Questions about GCC 3.3 strict aliasing warning

Falk Hueffner falk.hueffner@student.uni-tuebingen.de
Tue Dec 16 10:08:00 GMT 2003


Jonathan Lennox <lennox@cs.columbia.edu> writes:

> void my_get_func(object* the_object)
> {
>   my_user_context* uc;
>   errcode err;
> 
>   /* Breaks strict aliasing rules? */
>   err = GetUserContext(the_object, (void**)&uc);
> }
> 
> Now, up through GCC 3.2.x, this code produced no warnings.  However, as of
> GCC 3.3.x, the line
>       err = GetUserContext(the_object, (void**)&uc);
> produces the warning
> objectref.c:31: warning: dereferencing type-punned pointer will break strict-aliasing rules
> 
> I have several questions:
> 1.  Is the function my_get_func() indeed non-conformant C?

No. However, GetUserContext is if it actually dereferences its
argument. In other words, the warning is correct.

> 2.  Might GCC actually mis-compile it?  (It seems like it would need
>     inter-module optimization to do so, assuming GetUserContext isn't an
>     inline function and that all object pointers have the same
>     representation.)

Correct. However, future gccs might have inter-module optimizations.

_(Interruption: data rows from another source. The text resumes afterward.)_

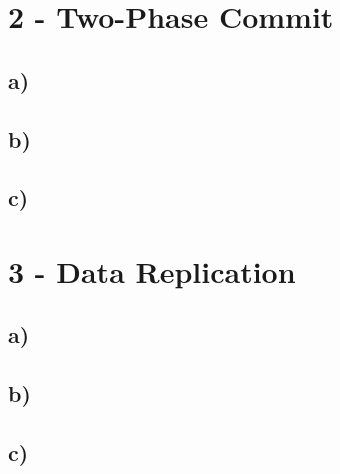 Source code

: \documentclass{scrartcl}
\begin{document}
\section*{2 - Two-Phase Commit}
\subsection*{a)}
\subsection*{b)}
\subsection*{c)}

\section*{3 - Data Replication}
\subsection*{a)}
\subsection*{b)}
\subsection*{c)}
\end{document}
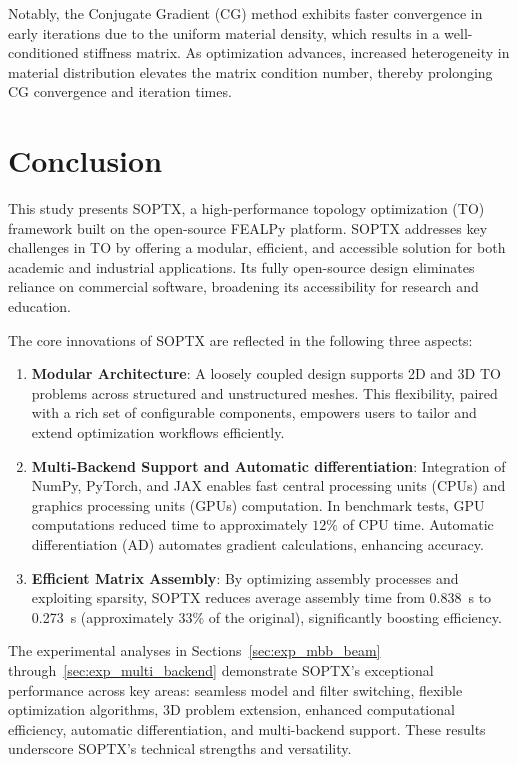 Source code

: \documentclass[mathpazo]{cicp}
\begin{document}
Notably, the Conjugate Gradient (CG) method exhibits faster convergence in early iterations due to the uniform material density, which results in a well-conditioned stiffness matrix. As optimization advances, increased heterogeneity in material distribution elevates the matrix condition number, thereby prolonging CG convergence and iteration times.

\section{Conclusion}
This study presents SOPTX, a high-performance topology optimization (TO) framework built on the open-source FEALPy platform. SOPTX addresses key challenges in TO by offering a modular, efficient, and accessible solution for both academic and industrial applications. Its fully open-source design eliminates reliance on commercial software, broadening its accessibility for research and education.

The core innovations of SOPTX are reflected in the following three aspects:
\vspace{-0.5ex} %
\begin{enumerate} 
	\item \textbf{Modular Architecture}: A loosely coupled design supports 2D and 3D TO problems across structured and unstructured meshes. This flexibility, paired with a rich set of configurable components, empowers users to tailor and extend optimization workflows efficiently.
	\item \textbf{Multi-Backend Support and Automatic differentiation}: Integration of NumPy, PyTorch, and JAX enables fast central processing units (CPUs) and graphics processing units (GPUs) computation. In benchmark tests, GPU computations reduced time to approximately $12\%$ of CPU time. Automatic differentiation (AD) automates gradient calculations, enhancing accuracy.
	\item \textbf{Efficient Matrix Assembly}: By optimizing assembly processes and exploiting sparsity, SOPTX reduces average assembly time from \SI{0.838}{s} to \SI{0.273}{s} (approximately $33\%$ of the original), significantly boosting efficiency.
\end{enumerate}
\vspace{-0.5ex} %

The experimental analyses in Sections~\ref{sec:exp_mbb_beam} through~\ref{sec:exp_multi_backend} demonstrate SOPTX's exceptional performance across key areas: seamless model and filter switching, flexible optimization algorithms, 3D problem extension, enhanced computational efficiency, automatic differentiation, and multi-backend support. These results underscore SOPTX's technical strengths and versatility.
\end{document}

> 3.  Is the function my_get_func2() conformant?  (It generates no -W -Wall
>     warnings with GCC 3.2.2.)

Looks OK to me.

> 4.  Is there any way to write this code conformantly without needing the
>     intermediate void* variable?

Have it return the void*, and use NULL to indicate an error.

> 5.  If not, will GCC (with -O2) always realize that the void* variable is
>     unnecessary, and optimize it out?

Very likely yes. You could check the assembly to verify.